■ **To do**: Please restate each line of the data below exactly. Omit all images.

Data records
+++

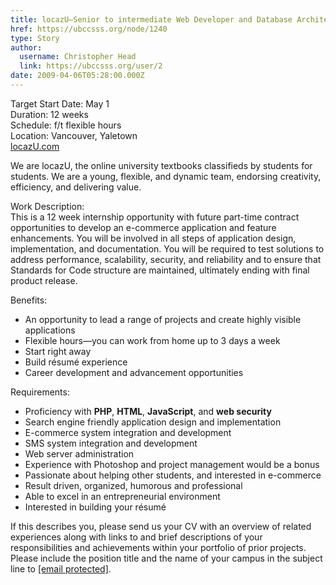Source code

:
 ```yaml
---
title: locazU—Senior to intermediate Web Developer and Database Architect 
href: https://ubccsss.org/node/1240
type: Story
author:
  username: Christopher Head
  link: https://ubccsss.org/user/2
date: 2009-04-06T05:28:00.000Z
---
```


<div class="field field-name-body field-type-text-with-summary field-label-hidden"><div class="field-items"><div class="field-item even"><p>Target Start Date: May 1<br>
Duration: 12 weeks<br>
Schedule: f/t flexible hours<br>
Location: Vancouver, Yaletown<br>
<a href="http://locazU.com/">locazU.com</a></p>
<p>We are locazU, the online university textbooks classifieds by students for students. We are a young, flexible, and dynamic team, endorsing creativity, efficiency, and delivering value.</p>
<p>Work Description:<br>
This is a 12 week internship opportunity with future part-time contract opportunities to develop an e-commerce application and feature enhancements. You will be involved in all steps of application design, implementation, and documentation. You will be required to test solutions to address performance, scalability, security, and reliability and to ensure that Standards for Code structure are maintained, ultimately ending with final product release.</p>
<p>Benefits:</p>
<ul>
<li>An opportunity to lead a range of projects and create highly visible applications</li>
<li>Flexible hours&#x2014;you can work from home up to 3 days a week</li>
<li>Start right away</li>
<li>Build r&#xE9;sum&#xE9; experience</li>
<li>Career development and advancement opportunities</li>
</ul>
<p>Requirements:</p>
<ul>
<li>Proficiency with <strong>PHP</strong>, <strong>HTML</strong>, <strong>JavaScript</strong>, and <strong>web security</strong></li>
<li>Search engine friendly application design and implementation</li>
<li>E-commerce system integration and development</li>
<li>SMS system integration and development</li>
<li>Web server administration</li>
<li>Experience with Photoshop and project management would be a bonus</li>
<li>Passionate about helping other students, and interested in e-commerce</li>
<li>Result driven, organized, humorous and professional</li>
<li>Able to excel in an entrepreneurial environment</li>
<li>Interested in building your r&#xE9;sum&#xE9;</li>
</ul>
<p>If this describes you, please send us your CV with an overview of related experiences along with links to and brief descriptions of your responsibilities and achievements within your portfolio of prior projects. Please include the position title and the name of your campus in the subject line to <a href="/cdn-cgi/l/email-protection#6903060b1a2905060a08131c470a0604"><span class="__cf_email__" data-cfemail="2b414449586b4744484a515e05484446">[email&#xA0;protected]</span></a>.</p>
</div></div></div>    <footer>
          </footer>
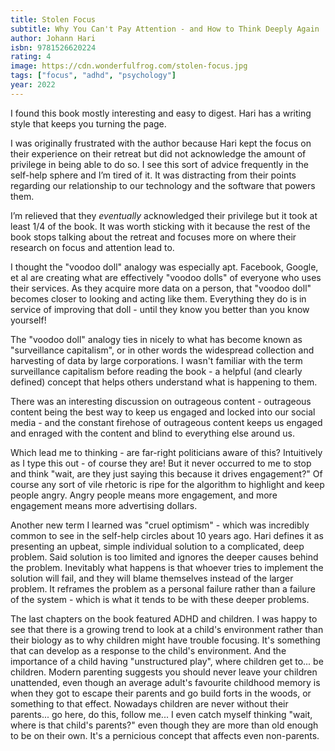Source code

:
 ```yaml
---
title: Stolen Focus
subtitle: Why You Can't Pay Attention - and How to Think Deeply Again
author: Johann Hari
isbn: 9781526620224
rating: 4
image: https://cdn.wonderfulfrog.com/stolen-focus.jpg
tags: ["focus", "adhd", "psychology"]
year: 2022
---
```


I found this book mostly interesting and easy to digest. Hari has a writing style that keeps you turning the page.

I was originally frustrated with the author because Hari kept the focus on their experience on their retreat but did not acknowledge the amount of privilege in being able to do so. I see this sort of advice frequently in the self-help sphere and I’m tired of it. It was distracting from their points regarding our relationship to our technology and the software that powers them.

I’m relieved that they *eventually* acknowledged their privilege but it took at least 1/4 of the book. It was worth sticking with it because the rest of the book stops talking about the retreat and focuses more on where their research on focus and attention lead to.

I thought the "voodoo doll" analogy was especially apt. Facebook, Google, et al are creating what are effectively "voodoo dolls" of everyone who uses their services. As they acquire more data on a person, that "voodoo doll" becomes closer to looking and acting like them. Everything they do is in service of improving that doll - until they know you better than you know yourself!

The "voodoo doll" analogy ties in nicely to what has become known as "surveillance capitalism", or in other words the widespread collection and harvesting of data by large corporations. I wasn't familiar with the term surveillance capitalism before reading the book - a helpful (and clearly defined) concept that helps others understand what is happening to them.

There was an interesting discussion on outrageous content - outrageous content being the best way to keep us engaged and locked into our social media - and the constant firehose of outrageous content keeps us engaged and enraged with the content and blind to everything else around us.

Which lead me to thinking - are far-right politicians aware of this? Intuitively as I type this out - of course they are! But it never occurred to me to stop and think "wait, are they just saying this because it drives engagement?" Of course any sort of vile rhetoric is ripe for the algorithm to highlight and keep people angry. Angry people means more engagement, and more engagement means more advertising dollars.

Another new term I learned was "cruel optimism" - which was incredibly common to see in the self-help circles about 10 years ago. Hari defines it as presenting an upbeat, simple individual solution to a complicated, deep problem. Said solution is too limited and ignores the deeper causes behind the problem. Inevitably what happens is that whoever tries to implement the solution will fail, and they will blame themselves instead of the larger problem. It reframes the problem as a personal failure rather than a failure of the system - which is what it tends to be with these deeper problems.

The last chapters on the book featured ADHD and children. I was happy to see that there is a growing trend to look at a child's environment rather than their biology as to why children might have trouble focusing. It's something that can develop as a response to the child's environment. And the importance of a child having "unstructured play", where children get to... be children. Modern parenting suggests you should never leave your children unattended, even though an average adult's favourite childhood memory is when they got to escape their parents and go build forts in the woods, or something to that effect. Nowadays children are never without their parents... go here, do this, follow me... I even catch myself thinking "wait, where is that child's parents?" even though they are more than old enough to be on their own. It's a pernicious concept that affects even non-parents.
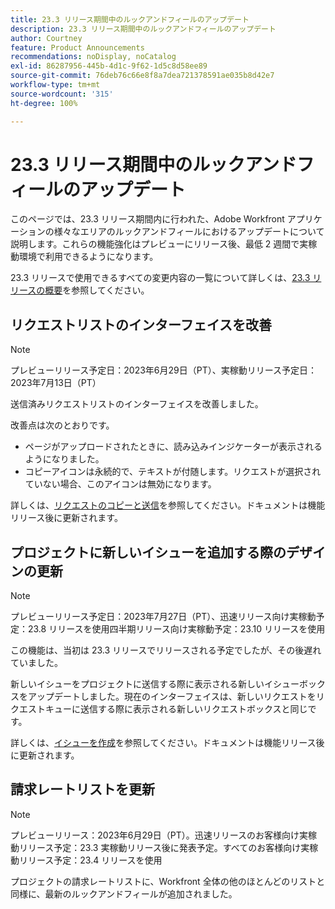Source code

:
 ```yaml
---
title: 23.3 リリース期間中のルックアンドフィールのアップデート
description: 23.3 リリース期間中のルックアンドフィールのアップデート
author: Courtney
feature: Product Announcements
recommendations: noDisplay, noCatalog
exl-id: 86287956-445b-4d1c-9f62-1d5c8d58ee89
source-git-commit: 76deb76c66e8f8a7dea721378591ae035b8d42e7
workflow-type: tm+mt
source-wordcount: '315'
ht-degree: 100%

---
```


# 23.3 リリース期間中のルックアンドフィールのアップデート

このページでは、23.3 リリース期間内に行われた、Adobe Workfront アプリケーションの様々なエリアのルックアンドフィールにおけるアップデートについて説明します。これらの機能強化はプレビューにリリース後、最低 2 週間で実稼動環境で利用できるようになります。

23.3 リリースで使用できるすべての変更内容の一覧について詳しくは、[23.3 リリースの概要](/help/quicksilver/product-announcements/product-releases/23.3-release-activity/23-3-release-overview.md)を参照してください。

## リクエストリストのインターフェイスを改善

>[!NOTE]
>
>プレビューリリース予定日：2023年6月29日（PT）、実稼動リリース予定日：2023年7月13日（PT）

送信済みリクエストリストのインターフェイスを改善しました。

改善点は次のとおりです。

* ページがアップロードされたときに、読み込みインジケーターが表示されるようになりました。
* コピーアイコンは永続的で、テキストが付随します。リクエストが選択されていない場合、このアイコンは無効になります。

詳しくは、[リクエストのコピーと送信](/help/quicksilver/manage-work/requests/create-requests/copy-and-submit-requests.md)を参照してください。ドキュメントは機能リリース後に更新されます。

## プロジェクトに新しいイシューを追加する際のデザインの更新

>[!NOTE]
>
>プレビューリリース予定日：2023年7月27日（PT）、迅速リリース向け実稼動予定：23.8 リリースを使用四半期リリース向け実稼動予定：23.10 リリースを使用
>
>この機能は、当初は 23.3 リリースでリリースされる予定でしたが、その後遅れていました。

新しいイシューをプロジェクトに送信する際に表示される新しいイシューボックスをアップデートしました。現在のインターフェイスは、新しいリクエストをリクエストキューに送信する際に表示される新しいリクエストボックスと同じです。

詳しくは、[イシューを作成](../../../manage-work/issues/manage-issues/create-issues.md)を参照してください。ドキュメントは機能リリース後に更新されます。

## 請求レートリストを更新

>[!NOTE]
>
>プレビューリリース：2023年6月29日（PT）。迅速リリースのお客様向け実稼動リリース予定：23.3 実稼動リリース後に発表予定。すべてのお客様向け実稼動リリース予定：23.4 リリースを使用

プロジェクトの請求レートリストに、Workfront 全体の他のほとんどのリストと同様に、最新のルックアンドフィールが追加されました。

+++

■ **Solution for this exercise**:
Source code

:
 ```yaml
---
title: locazU—Senior to intermediate Web Developer and Database Architect 
href: https://ubccsss.org/node/1240
type: Story
author:
  username: Christopher Head
  link: https://ubccsss.org/user/2
date: 2009-04-06T05:28:00.000Z
---
```


<div class="field field-name-body field-type-text-with-summary field-label-hidden"><div class="field-items"><div class="field-item even"><p>Target Start Date: May 1<br>
Duration: 12 weeks<br>
Schedule: f/t flexible hours<br>
Location: Vancouver, Yaletown<br>
<a href="http://locazU.com/">locazU.com</a></p>
<p>We are locazU, the online university textbooks classifieds by students for students. We are a young, flexible, and dynamic team, endorsing creativity, efficiency, and delivering value.</p>
<p>Work Description:<br>
This is a 12 week internship opportunity with future part-time contract opportunities to develop an e-commerce application and feature enhancements. You will be involved in all steps of application design, implementation, and documentation. You will be required to test solutions to address performance, scalability, security, and reliability and to ensure that Standards for Code structure are maintained, ultimately ending with final product release.</p>
<p>Benefits:</p>
<ul>
<li>An opportunity to lead a range of projects and create highly visible applications</li>
<li>Flexible hours&#x2014;you can work from home up to 3 days a week</li>
<li>Start right away</li>
<li>Build r&#xE9;sum&#xE9; experience</li>
<li>Career development and advancement opportunities</li>
</ul>
<p>Requirements:</p>
<ul>
<li>Proficiency with <strong>PHP</strong>, <strong>HTML</strong>, <strong>JavaScript</strong>, and <strong>web security</strong></li>
<li>Search engine friendly application design and implementation</li>
<li>E-commerce system integration and development</li>
<li>SMS system integration and development</li>
<li>Web server administration</li>
<li>Experience with Photoshop and project management would be a bonus</li>
<li>Passionate about helping other students, and interested in e-commerce</li>
<li>Result driven, organized, humorous and professional</li>
<li>Able to excel in an entrepreneurial environment</li>
<li>Interested in building your r&#xE9;sum&#xE9;</li>
</ul>
<p>If this describes you, please send us your CV with an overview of related experiences along with links to and brief descriptions of your responsibilities and achievements within your portfolio of prior projects. Please include the position title and the name of your campus in the subject line to <a href="/cdn-cgi/l/email-protection#6903060b1a2905060a08131c470a0604"><span class="__cf_email__" data-cfemail="2b414449586b4744484a515e05484446">[email&#xA0;protected]</span></a>.</p>
</div></div></div>    <footer>
          </footer>
Source code

:
 ```yaml
---
title: Stolen Focus
subtitle: Why You Can't Pay Attention - and How to Think Deeply Again
author: Johann Hari
isbn: 9781526620224
rating: 4
image: https://cdn.wonderfulfrog.com/stolen-focus.jpg
tags: ["focus", "adhd", "psychology"]
year: 2022
---
```


I found this book mostly interesting and easy to digest. Hari has a writing style that keeps you turning the page.

I was originally frustrated with the author because Hari kept the focus on their experience on their retreat but did not acknowledge the amount of privilege in being able to do so. I see this sort of advice frequently in the self-help sphere and I’m tired of it. It was distracting from their points regarding our relationship to our technology and the software that powers them.

I’m relieved that they *eventually* acknowledged their privilege but it took at least 1/4 of the book. It was worth sticking with it because the rest of the book stops talking about the retreat and focuses more on where their research on focus and attention lead to.

I thought the "voodoo doll" analogy was especially apt. Facebook, Google, et al are creating what are effectively "voodoo dolls" of everyone who uses their services. As they acquire more data on a person, that "voodoo doll" becomes closer to looking and acting like them. Everything they do is in service of improving that doll - until they know you better than you know yourself!

The "voodoo doll" analogy ties in nicely to what has become known as "surveillance capitalism", or in other words the widespread collection and harvesting of data by large corporations. I wasn't familiar with the term surveillance capitalism before reading the book - a helpful (and clearly defined) concept that helps others understand what is happening to them.

There was an interesting discussion on outrageous content - outrageous content being the best way to keep us engaged and locked into our social media - and the constant firehose of outrageous content keeps us engaged and enraged with the content and blind to everything else around us.

Which lead me to thinking - are far-right politicians aware of this? Intuitively as I type this out - of course they are! But it never occurred to me to stop and think "wait, are they just saying this because it drives engagement?" Of course any sort of vile rhetoric is ripe for the algorithm to highlight and keep people angry. Angry people means more engagement, and more engagement means more advertising dollars.

Another new term I learned was "cruel optimism" - which was incredibly common to see in the self-help circles about 10 years ago. Hari defines it as presenting an upbeat, simple individual solution to a complicated, deep problem. Said solution is too limited and ignores the deeper causes behind the problem. Inevitably what happens is that whoever tries to implement the solution will fail, and they will blame themselves instead of the larger problem. It reframes the problem as a personal failure rather than a failure of the system - which is what it tends to be with these deeper problems.

The last chapters on the book featured ADHD and children. I was happy to see that there is a growing trend to look at a child's environment rather than their biology as to why children might have trouble focusing. It's something that can develop as a response to the child's environment. And the importance of a child having "unstructured play", where children get to... be children. Modern parenting suggests you should never leave your children unattended, even though an average adult's favourite childhood memory is when they got to escape their parents and go build forts in the woods, or something to that effect. Nowadays children are never without their parents... go here, do this, follow me... I even catch myself thinking "wait, where is that child's parents?" even though they are more than old enough to be on their own. It's a pernicious concept that affects even non-parents.
Source code

:
 ```yaml
---
title: 23.3 リリース期間中のルックアンドフィールのアップデート
description: 23.3 リリース期間中のルックアンドフィールのアップデート
author: Courtney
feature: Product Announcements
recommendations: noDisplay, noCatalog
exl-id: 86287956-445b-4d1c-9f62-1d5c8d58ee89
source-git-commit: 76deb76c66e8f8a7dea721378591ae035b8d42e7
workflow-type: tm+mt
source-wordcount: '315'
ht-degree: 100%

---
```


# 23.3 リリース期間中のルックアンドフィールのアップデート

このページでは、23.3 リリース期間内に行われた、Adobe Workfront アプリケーションの様々なエリアのルックアンドフィールにおけるアップデートについて説明します。これらの機能強化はプレビューにリリース後、最低 2 週間で実稼動環境で利用できるようになります。

23.3 リリースで使用できるすべての変更内容の一覧について詳しくは、[23.3 リリースの概要](/help/quicksilver/product-announcements/product-releases/23.3-release-activity/23-3-release-overview.md)を参照してください。

## リクエストリストのインターフェイスを改善

>[!NOTE]
>
>プレビューリリース予定日：2023年6月29日（PT）、実稼動リリース予定日：2023年7月13日（PT）

送信済みリクエストリストのインターフェイスを改善しました。

改善点は次のとおりです。

* ページがアップロードされたときに、読み込みインジケーターが表示されるようになりました。
* コピーアイコンは永続的で、テキストが付随します。リクエストが選択されていない場合、このアイコンは無効になります。

詳しくは、[リクエストのコピーと送信](/help/quicksilver/manage-work/requests/create-requests/copy-and-submit-requests.md)を参照してください。ドキュメントは機能リリース後に更新されます。

## プロジェクトに新しいイシューを追加する際のデザインの更新

>[!NOTE]
>
>プレビューリリース予定日：2023年7月27日（PT）、迅速リリース向け実稼動予定：23.8 リリースを使用四半期リリース向け実稼動予定：23.10 リリースを使用
>
>この機能は、当初は 23.3 リリースでリリースされる予定でしたが、その後遅れていました。

新しいイシューをプロジェクトに送信する際に表示される新しいイシューボックスをアップデートしました。現在のインターフェイスは、新しいリクエストをリクエストキューに送信する際に表示される新しいリクエストボックスと同じです。

詳しくは、[イシューを作成](../../../manage-work/issues/manage-issues/create-issues.md)を参照してください。ドキュメントは機能リリース後に更新されます。

## 請求レートリストを更新

>[!NOTE]
>
>プレビューリリース：2023年6月29日（PT）。迅速リリースのお客様向け実稼動リリース予定：23.3 実稼動リリース後に発表予定。すべてのお客様向け実稼動リリース予定：23.4 リリースを使用

プロジェクトの請求レートリストに、Workfront 全体の他のほとんどのリストと同様に、最新のルックアンドフィールが追加されました。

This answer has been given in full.